Come classificare legalmente la coltivazione domestica per i malati gravi è stato un processo di raffinamento giuridico in Germania per anni, come mostra la nostra analisi sul trattamento legale della coltivazione domestica da parte dei pazienti affetti da dolore. Anche la questione fondamentale di quando i pazienti possono accedere direttamente alla pianta è ben documentata, come nel nostro articolo sulla coltivazione domestica per pazienti.
Cosa potrebbe significare il caso per l’Austria
ARGE CANNA, un’iniziativa austriaca di pazienti e attivisti, sostiene Helena finanziariamente e strategicamente. L’organizzazione vede nel procedimento l’opportunità di infrangere la linea restrittiva delle autorità. Il caso è diventato noto il 14 luglio attraverso il Kronen Zeitung.
La politica sulla cannabis in Austria rimane contraddittoria. Mentre le autorità si oppongono sull’accesso medico, sullo sfondo cresce un’area grigia, come mostra il dibattito sulla situazione legale dei fiori CBD in Austria. Quanto profondamente la politica del divieto caratterizzi il paese è stato chiarito di recente da uno spettacolare ritrovamento record a Vienna-Liesing. Una vittoria di Helena metterebbe fondamentalmente in discussione questa logica.
Domande frequenti
In Austria è permesso coltivare cannabis per scopi medici a casa?
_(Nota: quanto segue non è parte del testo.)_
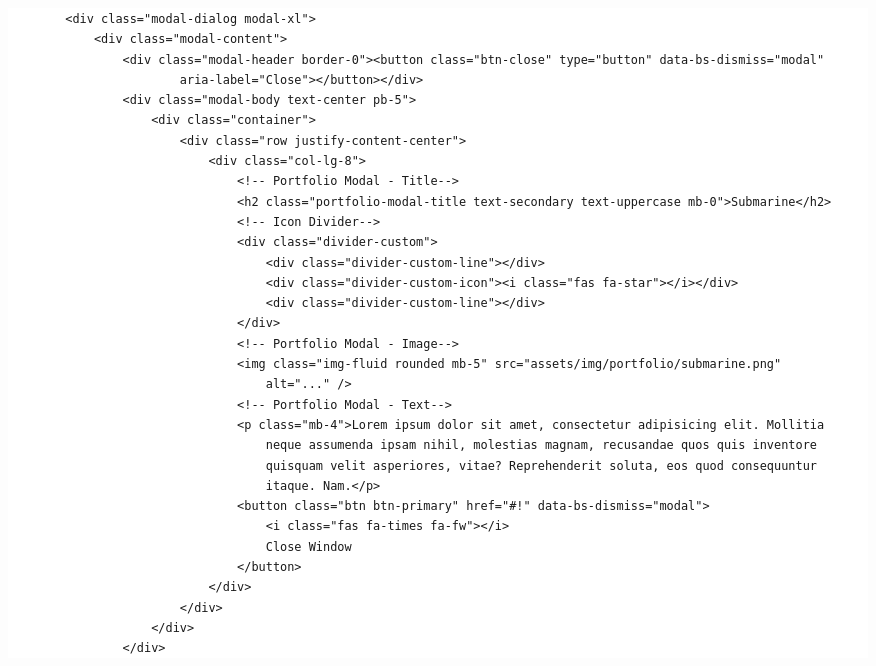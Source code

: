             <div class="modal-dialog modal-xl">
                <div class="modal-content">
                    <div class="modal-header border-0"><button class="btn-close" type="button" data-bs-dismiss="modal"
                            aria-label="Close"></button></div>
                    <div class="modal-body text-center pb-5">
                        <div class="container">
                            <div class="row justify-content-center">
                                <div class="col-lg-8">
                                    <!-- Portfolio Modal - Title-->
                                    <h2 class="portfolio-modal-title text-secondary text-uppercase mb-0">Submarine</h2>
                                    <!-- Icon Divider-->
                                    <div class="divider-custom">
                                        <div class="divider-custom-line"></div>
                                        <div class="divider-custom-icon"><i class="fas fa-star"></i></div>
                                        <div class="divider-custom-line"></div>
                                    </div>
                                    <!-- Portfolio Modal - Image-->
                                    <img class="img-fluid rounded mb-5" src="assets/img/portfolio/submarine.png"
                                        alt="..." />
                                    <!-- Portfolio Modal - Text-->
                                    <p class="mb-4">Lorem ipsum dolor sit amet, consectetur adipisicing elit. Mollitia
                                        neque assumenda ipsam nihil, molestias magnam, recusandae quos quis inventore
                                        quisquam velit asperiores, vitae? Reprehenderit soluta, eos quod consequuntur
                                        itaque. Nam.</p>
                                    <button class="btn btn-primary" href="#!" data-bs-dismiss="modal">
                                        <i class="fas fa-times fa-fw"></i>
                                        Close Window
                                    </button>
                                </div>
                            </div>
                        </div>
                    </div>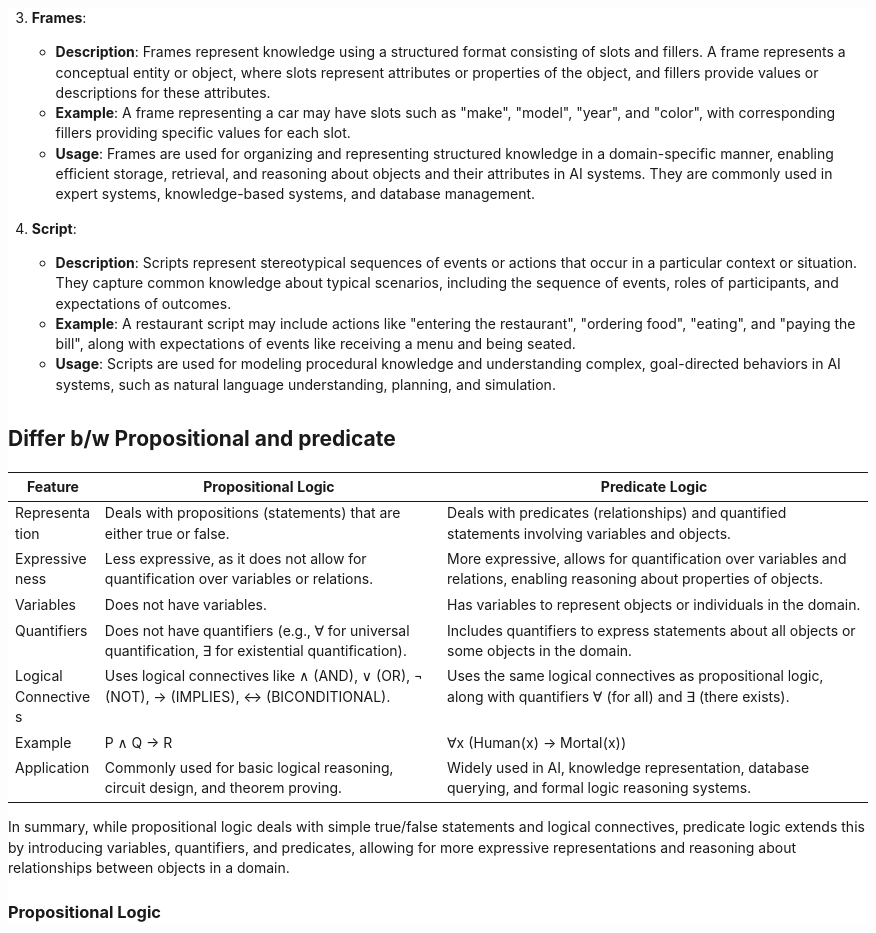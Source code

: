 3. **Frames**:
   - **Description**: Frames represent knowledge using a structured format consisting of slots and fillers. A frame represents a conceptual entity or object, where slots represent attributes or properties of the object, and fillers provide values or descriptions for these attributes.
   - **Example**: A frame representing a car may have slots such as "make", "model", "year", and "color", with corresponding fillers providing specific values for each slot.
   - **Usage**: Frames are used for organizing and representing structured knowledge in a domain-specific manner, enabling efficient storage, retrieval, and reasoning about objects and their attributes in AI systems. They are commonly used in expert systems, knowledge-based systems, and database management.

4. **Script**:
   - **Description**: Scripts represent stereotypical sequences of events or actions that occur in a particular context or situation. They capture common knowledge about typical scenarios, including the sequence of events, roles of participants, and expectations of outcomes.
   - **Example**: A restaurant script may include actions like "entering the restaurant", "ordering food", "eating", and "paying the bill", along with expectations of events like receiving a menu and being seated.
   - **Usage**: Scripts are used for modeling procedural knowledge and understanding complex, goal-directed behaviors in AI systems, such as natural language understanding, planning, and simulation.


## Differ b/w Propositional and predicate

| Feature             | Propositional Logic                                                                                 | Predicate Logic                                                                                                          |
| ------------------- | --------------------------------------------------------------------------------------------------- | ------------------------------------------------------------------------------------------------------------------------ |
| Representation      | Deals with propositions (statements) that are either true or false.                                 | Deals with predicates (relationships) and quantified statements involving variables and objects.                         |
| Expressiveness      | Less expressive, as it does not allow for quantification over variables or relations.               | More expressive, allows for quantification over variables and relations, enabling reasoning about properties of objects. |
| Variables           | Does not have variables.                                                                            | Has variables to represent objects or individuals in the domain.                                                         |
| Quantifiers         | Does not have quantifiers (e.g., ∀ for universal quantification, ∃ for existential quantification). | Includes quantifiers to express statements about all objects or some objects in the domain.                              |
| Logical Connectives | Uses logical connectives like ∧ (AND), ∨ (OR), ¬ (NOT), → (IMPLIES), ↔ (BICONDITIONAL).             | Uses the same logical connectives as propositional logic, along with quantifiers ∀ (for all) and ∃ (there exists).       |
| Example             | P ∧ Q → R                                                                                           | ∀x (Human(x) → Mortal(x))                                                                                                |
| Application         | Commonly used for basic logical reasoning, circuit design, and theorem proving.                     | Widely used in AI, knowledge representation, database querying, and formal logic reasoning systems.                      |

In summary, while propositional logic deals with simple true/false statements and logical connectives, predicate logic extends this by introducing variables, quantifiers, and predicates, allowing for more expressive representations and reasoning about relationships between objects in a domain.
### Propositional Logic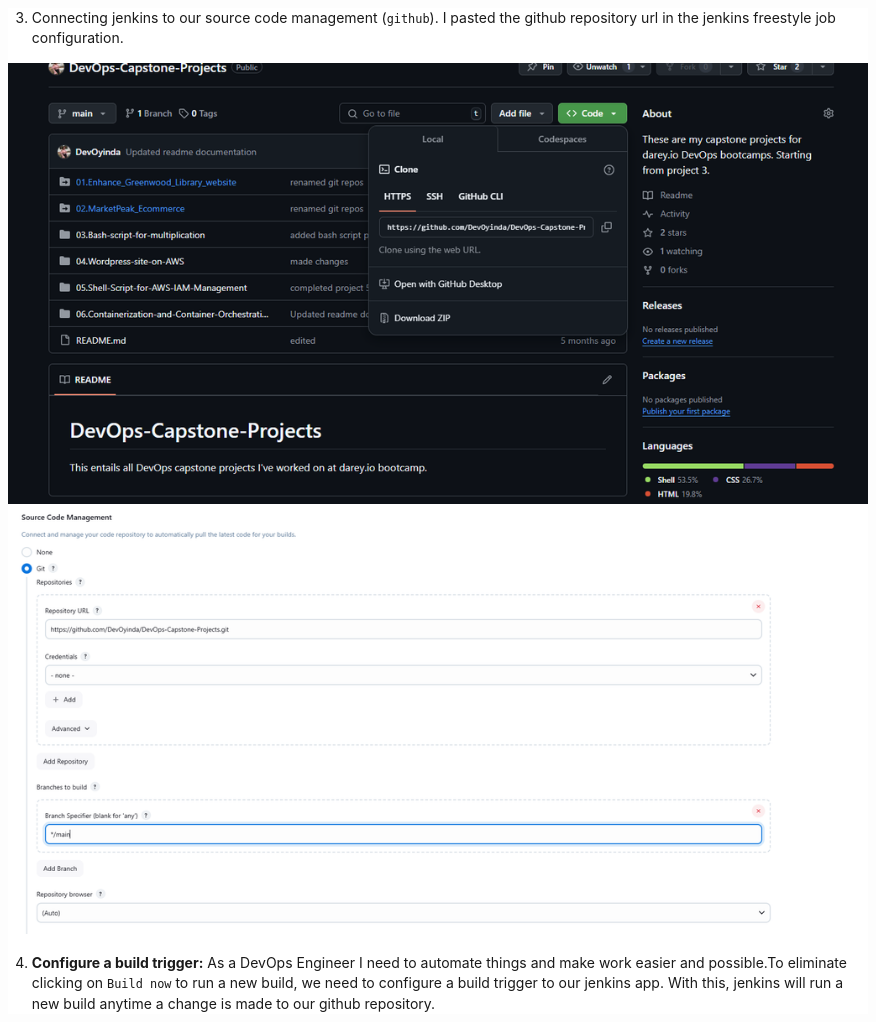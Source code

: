 3. Connecting jenkins to our source code management (`github`). 
I pasted the github repository url in the jenkins freestyle job configuration.

![](./images/08.connecting%20jenkins%20to%20github.png)
![](./images/09.%20source%20code%20management.png)

4. __Configure a build trigger:__ 
As a DevOps Engineer I need to automate things and make work easier and possible.To eliminate clicking on `Build now`
to run a new build, we need to configure a build trigger to our jenkins app. With this, jenkins will run a new build anytime a change is made to our github repository.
No. La coltivazione domestica di cannabis contenente THC è vietata in Austria, anche per necessità medica. A differenza della Germania, l’Austria non ha alcun permesso di coltivazione domestica per pazienti.
Quali medicinali a base di cannabis sono autorizzati in Austria?
Possono essere prescritti soprattutto preparati standardizzati come il Dronabinol, nonché estratti autorizzati e medicinali già pronti. Il fiore naturale di cannabis è in gran parte escluso dalla prescrizione medica.
Su cosa si basa la causa di Helena?
Sul principio della necessità medica. Poiché le alternative legali non le aiutano e i fiori di cannabis le offrono un chiaro sollievo, sostiene che il divieto di coltivazione domestica nel suo caso è sproporzionato.
Perché il precedente tedesco è così importante?
Perché un caso quasi identico in Germania nel 2016 ha avuto successo davanti alla Corte amministrativa federale e ha aperto la strada alla legge sulla cannabis medica del 2017. Il team di Helena spera che i tribunali austriaci decidano in modo simile.
Cosa accade se Helena vince?
Una sentenza a suo favore creerebbe pressione politica per riformulare l’accesso medico in Austria. Tuttavia, la coltivazione domestica non diventerebbe automaticamente legale per tutti i pazienti.
Fonti: ARGE CANNA, Kronen Zeitung (luglio 2026).